Moving on to money, how carefully did you consider the soundness of the bank where you have deposited your money?

It's certainly a different decision than it was for consumers in 1929. Regulators have been heavily involved in banking since the Great Depression, after an avalanche of bank failures wiped out depositors and nearly brought down the banking system.

And how many of us consider the airworthiness of an airliner as we step aboard for a business trip?

A former client of mine who made capital equipment for airliner maintenance once explained that every screw that gets tightened on a commercial airliner needs two mechanics: one to turn the screwdriver, and the other to note it on a clipboard.

None of this is to suggest that regulatory agencies are uniformly fair and effective in their work. But the regulatory structure across the board has held up well enough that, presumably, no one who agreed to be injected with a steroid to control pain would ever have suspected that it might be contaminated.

Investigations are just beginning into what happened at New England Compounding Center, the source of the contaminated steroid medication, but many American consumers are for the first time learning about compounding pharmacies, which have had a traditional role in making medications for individual patients.

It's not that New England Compounding was completely off the regulatory grid, but compounding pharmacies are thinly regulated compared with drug manufacturers.

David Dausey, a professor and director of the Mercyhurst Institute for Public Health in Pennsylvania, frequently speaks on outbreaks of food-borne illness and other consumer risks. He holds the view that consumers routinely overestimate the effectiveness of regulators.

That's why, he said, whenever there is an incident "and people actually die, their family members are just absolutely shocked," Dausey said. "They ask, 'How could something like this actually happen?'"

John Eighmey began our conversation on the effects of regulation on consumer choice by observing that "trust is everything."

Eighmey described a progression of ever more complicated purchase choices, beginning with a "convenience good," one that we pick up without really thinking.

A pizza slice may be one, and one thing that makes it a convenience good is the consumer's unconscious assumption that it's safe.

Eighmey said a "search good" is one that may take a little homework, because it's not a daily sort of buy. This may mean reading reviews or comparison shopping. A new home computer might fall into this category, or a new window air conditioner.

Moving up the scale from there leads to decisions about any number of products or services that just are too complicated for ordinary folks to figure out on their own.

Even late-model automobiles are moving into that category, Eighmey said, for opening up the hood on a car reveals a machine so technically sophisticated that troubleshooting or do-it-yourself repair is beyond the ability of nearly everybody.

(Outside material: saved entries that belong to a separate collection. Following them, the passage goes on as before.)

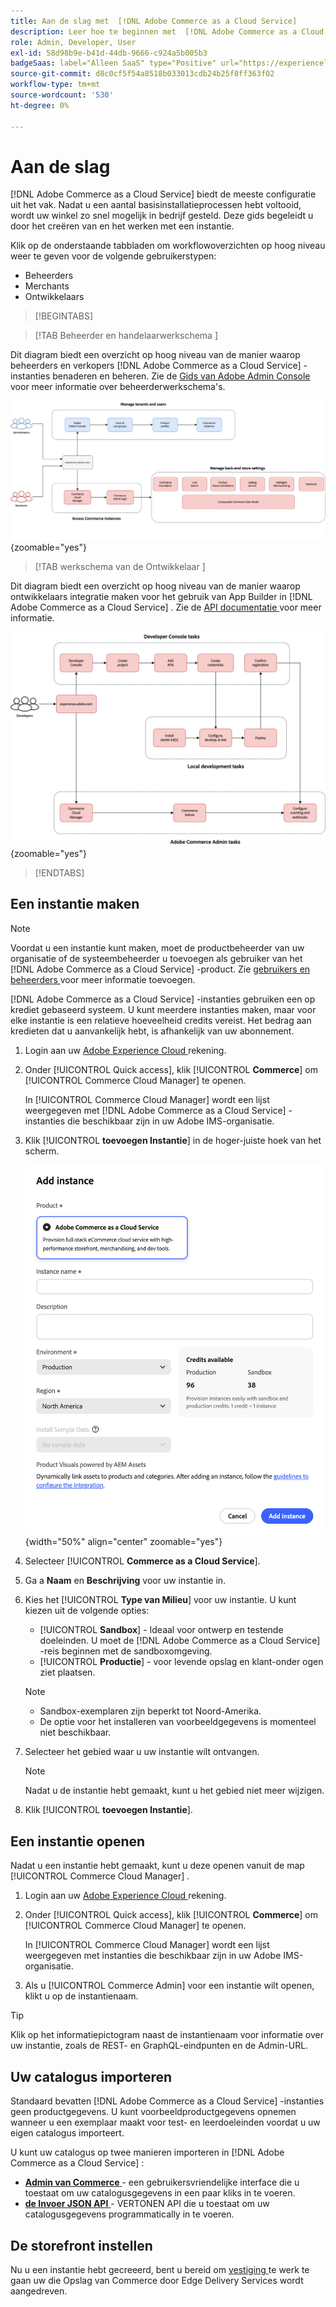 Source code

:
 ```yaml
---
title: Aan de slag met  [!DNL Adobe Commerce as a Cloud Service]
description: Leer hoe te beginnen met  [!DNL Adobe Commerce as a Cloud Service].
role: Admin, Developer, User
exl-id: 58d98b9e-b41d-44db-9666-c924a5b005b3
badgeSaas: label="Alleen SaaS" type="Positive" url="https://experienceleague.adobe.com/en/docs/commerce/user-guides/product-solutions" tooltip="Alleen van toepassing op Adobe Commerce as a Cloud Service- en Adobe Commerce Optimizer-projecten (door Adobe beheerde SaaS-infrastructuur)."
source-git-commit: d8c0cf5f54a8518b033013cdb24b25f8ff363f02
workflow-type: tm+mt
source-wordcount: '530'
ht-degree: 0%

---
```


# Aan de slag

[!DNL Adobe Commerce as a Cloud Service] biedt de meeste configuratie uit het vak. Nadat u een aantal basisinstallatieprocessen hebt voltooid, wordt uw winkel zo snel mogelijk in bedrijf gesteld. Deze gids begeleidt u door het creëren van en het werken met een instantie.

Klik op de onderstaande tabbladen om workflowoverzichten op hoog niveau weer te geven voor de volgende gebruikerstypen:

* Beheerders
* Merchants
* Ontwikkelaars

>[!BEGINTABS]

>[!TAB  Beheerder en handelaarwerkschema ]

Dit diagram biedt een overzicht op hoog niveau van de manier waarop beheerders en verkopers [!DNL Adobe Commerce as a Cloud Service] -instanties benaderen en beheren. Zie de [ Gids van Adobe Admin Console ](https://helpx.adobe.com/enterprise/admin-guide.html) voor meer informatie over beheerderwerkschema&#39;s.

![[!DNL Adobe Commerce as a Cloud Service] merchant flow diagram ](./assets/merchant-flow.svg){zoomable="yes"}

>[!TAB  werkschema van de Ontwikkelaar ]

Dit diagram biedt een overzicht op hoog niveau van de manier waarop ontwikkelaars integratie maken voor het gebruik van App Builder in [!DNL Adobe Commerce as a Cloud Service] . Zie de [ API documentatie ](https://developer.adobe.com/commerce/webapi/rest/) voor meer informatie.

![[!DNL Adobe Commerce as a Cloud Service] Stroomdiagram voor ontwikkelaars ](./assets/developer-flow.svg){zoomable="yes"}

>[!ENDTABS]

## Een instantie maken

>[!NOTE]
>
>Voordat u een instantie kunt maken, moet de productbeheerder van uw organisatie of de systeembeheerder u toevoegen als gebruiker van het [!DNL Adobe Commerce as a Cloud Service] -product. Zie [ gebruikers en beheerders ](./user-management.md#add-users-and-admins) voor meer informatie toevoegen.

[!DNL Adobe Commerce as a Cloud Service] -instanties gebruiken een op krediet gebaseerd systeem. U kunt meerdere instanties maken, maar voor elke instantie is een relatieve hoeveelheid credits vereist. Het bedrag aan kredieten dat u aanvankelijk hebt, is afhankelijk van uw abonnement.

1. Login aan uw [ Adobe Experience Cloud ](https://experience.adobe.com/) rekening.

1. Onder [!UICONTROL Quick access], klik [!UICONTROL **Commerce**] om [!UICONTROL Commerce Cloud Manager] te openen.

   In [!UICONTROL Commerce Cloud Manager] wordt een lijst weergegeven met [!DNL Adobe Commerce as a Cloud Service] -instanties die beschikbaar zijn in uw Adobe IMS-organisatie.

1. Klik [!UICONTROL **toevoegen Instantie**] in de hoger-juiste hoek van het scherm.

   ![ creeer instantie ](./assets/create-instance.png){width="50%" align="center" zoomable="yes"}

1. Selecteer [!UICONTROL **Commerce as a Cloud Service**].

1. Ga a **Naam** en **Beschrijving** voor uw instantie in.

1. Kies het [!UICONTROL **Type van Milieu**] voor uw instantie. U kunt kiezen uit de volgende opties:

   * [!UICONTROL **Sandbox**] - Ideaal voor ontwerp en testende doeleinden. U moet de [!DNL Adobe Commerce as a Cloud Service] -reis beginnen met de sandboxomgeving.
   * [!UICONTROL **Productie**] - voor levende opslag en klant-onder ogen ziet plaatsen.

   >[!NOTE]
   >
   >* Sandbox-exemplaren zijn beperkt tot Noord-Amerika.
   >* De optie voor het installeren van voorbeeldgegevens is momenteel niet beschikbaar.

1. Selecteer het gebied waar u uw instantie wilt ontvangen.

   >[!NOTE]
   >
   >Nadat u de instantie hebt gemaakt, kunt u het gebied niet meer wijzigen.

1. Klik [!UICONTROL **toevoegen Instantie**].

## Een instantie openen

Nadat u een instantie hebt gemaakt, kunt u deze openen vanuit de map [!UICONTROL Commerce Cloud Manager] .

1. Login aan uw [ Adobe Experience Cloud ](https://experience.adobe.com/) rekening.

1. Onder [!UICONTROL Quick access], klik [!UICONTROL **Commerce**] om [!UICONTROL Commerce Cloud Manager] te openen.

   In [!UICONTROL Commerce Cloud Manager] wordt een lijst weergegeven met instanties die beschikbaar zijn in uw Adobe IMS-organisatie.

1. Als u [!UICONTROL Commerce Admin] voor een instantie wilt openen, klikt u op de instantienaam.

>[!TIP]
>
>Klik op het informatiepictogram naast de instantienaam voor informatie over uw instantie, zoals de REST- en GraphQL-eindpunten en de Admin-URL.

## Uw catalogus importeren

Standaard bevatten [!DNL Adobe Commerce as a Cloud Service] -instanties geen productgegevens. U kunt voorbeeldproductgegevens opnemen wanneer u een exemplaar maakt voor test- en leerdoeleinden voordat u uw eigen catalogus importeert.

U kunt uw catalogus op twee manieren importeren in [!DNL Adobe Commerce as a Cloud Service] :

* [**Admin van Commerce** ](https://experienceleague.adobe.com/en/docs/commerce-admin/systems/data-transfer/import/data-import) - een gebruikersvriendelijke interface die u toestaat om uw catalogusgegevens in een paar kliks in te voeren.
* [**de Invoer JSON API** ](https://developer.adobe.com/commerce/webapi/rest/modules/import/#import-json-api) - VERTONEN API die u toestaat om uw catalogusgegevens programmatically in te voeren.

<!-- TODO

- Add guidance about how to choose which method to use
- Add guidance for new vs existing customers (cross-reference OR and _include file for migration content)

-->

## De storefront instellen

Nu u een instantie hebt gecreeerd, bent u bereid om [ vestiging ](storefront.md) te werk te gaan uw die Opslag van Commerce door Edge Delivery Services wordt aangedreven.
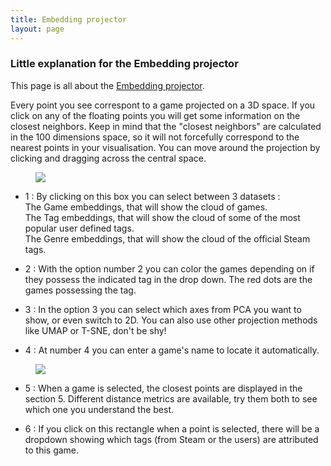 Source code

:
 ```yaml
---
title: Embedding projector
layout: page
---
```


### Little explanation for the Embedding projector<br>

This page is all about the <a href="http://projector.tensorflow.org/?config=https://gist.githubusercontent.com/dmizr/6ed0d83d738a86a3d57e7a8455efe83f/raw/6b7aed45e8d7d5eec7d4f5fb0f71d9c74f0423e8/projector_config_all.json">Embedding projector</a>.


Every point you see correspont to a game projected on a 3D space. 
If you click on any of the floating points you will get some information on the closest neighbors.
Keep in mind that the "closest neighbors" are calculated in the 100 dimensions space, so it will not forcefully correspond to the nearest points in your visualisation.
You can move around the projection by clicking and dragging across the central space.

<figure>
    <img src="../img/tensorflow_1.png">
    <figcaption></figcaption>
</figure>

- 1 : By clicking on this box you can select between 3 datasets :<br>
The Game embeddings, that will show the cloud of games.<br>
The Tag embeddings, that will show the cloud of some of the most popular user defined tags.<br>
The Genre embeddings, that will show the cloud of the official Steam tags.<br>

- 2 : With the option number 2 you can color the games depending on if they possess the indicated tag in the drop down. The red dots are the games possessing the tag.

- 3 : In the option 3 you can select which axes from PCA you want to show, or even switch to 2D. You can also use other projection methods like UMAP or T-SNE, don't be shy!

- 4 : At number 4 you can enter a game's name to locate it automatically.

<figure>
    <img src="../img/tensorflow_2.png">
    <figcaption></figcaption>
</figure>

- 5 : When a game is selected, the closest points are displayed in the section 5. Different distance metrics are available, try them both to see which one you understand the best.

- 6 : If you click on this rectangle when a point is selected, there will be a dropdown showing which tags (from Steam or the users) are attributed to this game. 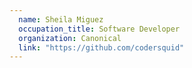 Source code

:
 ```yaml
---
  name: Sheila Miguez
  occupation_title: Software Developer
  organization: Canonical
  link: "https://github.com/codersquid"
---
```

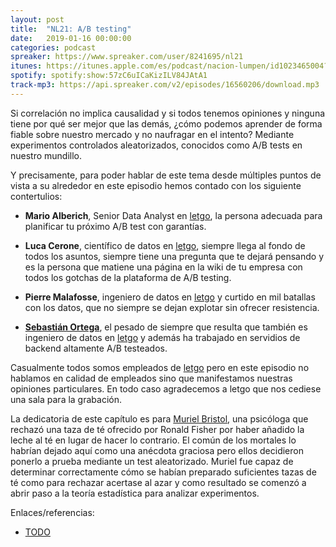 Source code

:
 ```yaml
---
layout: post
title:  "NL21: A/B testing"
date:   2019-01-16 00:00:00
categories: podcast
spreaker: https://www.spreaker.com/user/8241695/nl21
itunes: https://itunes.apple.com/es/podcast/nacion-lumpen/id1023465004?l=en&mt=2
spotify: spotify:show:57zC6uICaKizILV84JAtA1
track-mp3: https://api.spreaker.com/v2/episodes/16560206/download.mp3
---
```


Si correlación no implica causalidad y si todos tenemos opiniones y ninguna 
tiene por qué ser mejor que las demás, ¿cómo podemos aprender de forma fiable
sobre nuestro mercado y no naufragar en el intento? Mediante experimentos
controlados aleatorizados, conocidos como A/B tests en nuestro mundillo.

Y precisamente, para poder hablar de este tema desde múltiples puntos de vista
a su alrededor en este episodio hemos contado con los siguiente contertulios:

 - **Mario Alberich**, Senior Data Analyst en [letgo][letgo], la persona
     adecuada para planificar tu próximo A/B test con garantías.

 - **Luca Cerone**, científico de datos en [letgo][letgo], siempre llega al
     fondo de todos los asuntos, siempre tiene una pregunta que te dejará
     pensando y es la persona que matiene una página en la wiki de tu empresa
     con todos los gotchas de la plataforma de A/B testing.

 - **Pierre Malafosse**, ingeniero de datos en [letgo][letgo] y curtido en mil
     batallas con los datos, que no siempre se dejan explotar sin ofrecer
     resistencia.

 - **[Sebastián Ortega][sortega]**, el pesado de siempre que resulta que también es
     ingeniero de datos en [letgo][letgo] y además ha trabajado en servidios
     de backend altamente A/B testeados.

[letgo]: https://we.letgo.com/careers
[sortega]: https://twitter.com/_sortega

Casualmente todos somos empleados de [letgo][letgo] pero en este episodio no hablamos en
calidad de empleados sino que manifestamos nuestras opiniones particulares. En todo
caso agradecemos a letgo que nos cediese una sala para la grabación.

La dedicatoria de este capítulo es para [Muriel Bristol][mbristol], una psicóloga
que rechazó una taza de té ofrecido por Ronald Fisher por haber añadido la leche al
té en lugar de hacer lo contrario.  El común de los mortales lo habrían dejado aquí
como una anécdota graciosa pero ellos decidieron ponerlo a prueba mediante un test
aleatorizado.  Muriel fue capaz de determinar correctamente cómo se habían preparado
suficientes tazas de té como para rechazar acertase al azar y como resultado se
comenzó a abrir paso a la teoría estadística para analizar experimentos.

[mbristol]: https://en.wikipedia.org/wiki/Muriel_Bristol

Enlaces/referencias:

 - [TODO](https://)

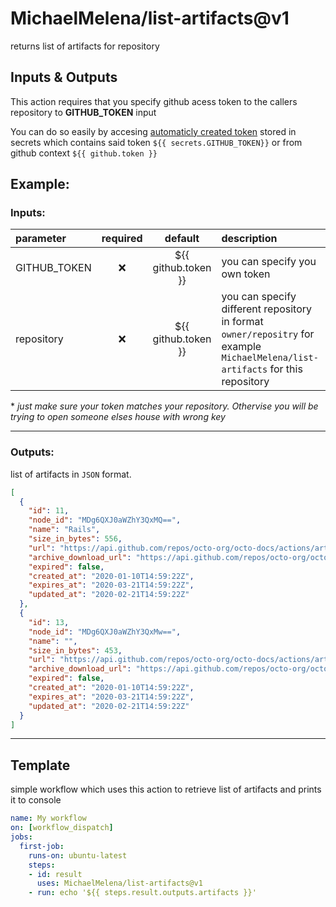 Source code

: # MichaelMelena/list-artifacts@v1

returns list of artifacts for repository

## Inputs & Outputs

This action requires that you specify github acess token to the callers repository to **GITHUB_TOKEN** input

You can do so easily by accesing [automaticly created token](https://docs.github.com/en/actions/security-guides/automatic-token-authentication) stored in secrets which contains said token `${{ secrets.GITHUB_TOKEN}}` or from github context `${{ github.token }}`

## Example:


### Inputs:

| parameter  | required |       default       | description |
| :--------- | :------: | :-----------------: | :---------- |
| GITHUB_TOKEN    |   :x:    | ${{ github.token }} | you can specify you own token            |
| repository |   :x:    | ${{ github.token }} | you can specify different repository in format `owner/repositry` for example `MichaelMelena/list-artifacts` for this repository          |

\* *just make sure your token matches your repository. Othervise you will be trying to open someone elses house with wrong key*

-----

### Outputs:

list of artifacts in `JSON` format.

```json
[
  {
    "id": 11,
    "node_id": "MDg6QXJ0aWZhY3QxMQ==",
    "name": "Rails",
    "size_in_bytes": 556,
    "url": "https://api.github.com/repos/octo-org/octo-docs/actions/artifacts/11",
    "archive_download_url": "https://api.github.com/repos/octo-org/octo-docs/actions/artifacts/11/zip",
    "expired": false,
    "created_at": "2020-01-10T14:59:22Z",
    "expires_at": "2020-03-21T14:59:22Z",
    "updated_at": "2020-02-21T14:59:22Z"
  },
  {
    "id": 13,
    "node_id": "MDg6QXJ0aWZhY3QxMw==",
    "name": "",
    "size_in_bytes": 453,
    "url": "https://api.github.com/repos/octo-org/octo-docs/actions/artifacts/13",
    "archive_download_url": "https://api.github.com/repos/octo-org/octo-docs/actions/artifacts/13/zip",
    "expired": false,
    "created_at": "2020-01-10T14:59:22Z",
    "expires_at": "2020-03-21T14:59:22Z",
    "updated_at": "2020-02-21T14:59:22Z"
  }
]
```
----

## Template
simple workflow which uses this action to retrieve list of artifacts and prints it to console

```yml
name: My workflow
on: [workflow_dispatch]
jobs:
  first-job:
    runs-on: ubuntu-latest
    steps:
    - id: result 
      uses: MichaelMelena/list-artifacts@v1
    - run: echo '${{ steps.result.outputs.artifacts }}'
```
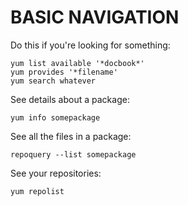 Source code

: # BASIC NAVIGATION

Do this if you're looking for something:

```
yum list available '*docbook*'
yum provides '*filename'
yum search whatever
```

See details about a package:

```
yum info somepackage
```

See all the files in a package:

```
repoquery --list somepackage
```

See your repositories:

```
yum repolist
```
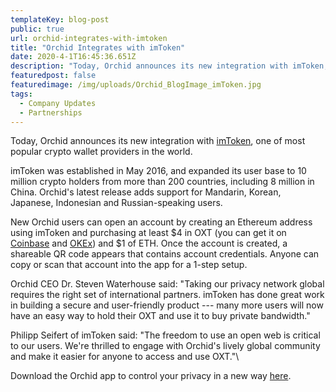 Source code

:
 ```yaml
---
templateKey: blog-post
public: true
url: orchid-integrates-with-imtoken
title: "Orchid Integrates with imToken"
date: 2020-4-1T16:45:36.651Z
description: "Today, Orchid announces its new integration with imToken, one of most popular crypto wallet providers in the world."
featuredpost: false
featuredimage: /img/uploads/Orchid_BlogImage_imToken.jpg
tags:
  - Company Updates
  - Partnerships
---
```

Today, Orchid announces its new integration with [imToken](http://token.im), one of most popular crypto wallet providers in the world.

imToken was established in May 2016, and expanded its user base to 10 million crypto holders from more than 200 countries, including 8 million in China. Orchid's latest release adds support for Mandarin, Korean, Japanese, Indonesian and Russian-speaking users.

New Orchid users can open an account by creating an Ethereum address using imToken and purchasing at least $4 in OXT (you can get it on [Coinbase](https://www.coinbase.com/price/orchid) and [OKEx](https://www.okex.com/)) and $1 of ETH. Once the account is created, a shareable QR code appears that contains account credentials. Anyone can copy or scan that account into the app for a 1-step setup.

Orchid CEO Dr. Steven Waterhouse said: "Taking our privacy network global requires the right set of international partners. imToken has done great work in building a secure and user-friendly product --- many more users will now have an easy way to hold their OXT and use it to buy private bandwidth."

Philipp Seifert of imToken said: "The freedom to use an open web is critical to our users. We're thrilled to engage with Orchid's lively global community and make it easier for anyone to access and use OXT."\

Download the Orchid app to control your privacy in a new way [here](https://www.orchid.com/download).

'The principle of least effort'

Eighmey said that in choosing among these more complicated products, consumers rely on the advice of professionals, such as a physician. They choose a brand they know and trust. They sleep with the knowledge that products are regulated for safety.

"If you step back and put all of this in a broader context," Eighmey said, we all "lead busy, complex lives. When we make purchase decisions, we really follow the principle of least effort. We have other things to do, so we rely on brand names or we rely on the assumption of regulation. That is what makes a productive daily life possible. Otherwise we would just get bogged down in making personal assessment after personal assessment."

So, of course, no one who took an injection of contaminated steroids could be fairly faulted for the decision.

In the aftermath of the New England Compounding Center scandal, regulation of large drug compounding firms will almost certainly be beefed up.

Hopefully, any new oversight or regulations will be fair and transparent and not overly burdensome to businesspeople who have served their pharmacy customers well for years.

But we need to know that all of our drugs, and all of our other product choices, are safe. That's the only way we're able to go to work and get on with our lives.

We can't seem to even think about the alternative.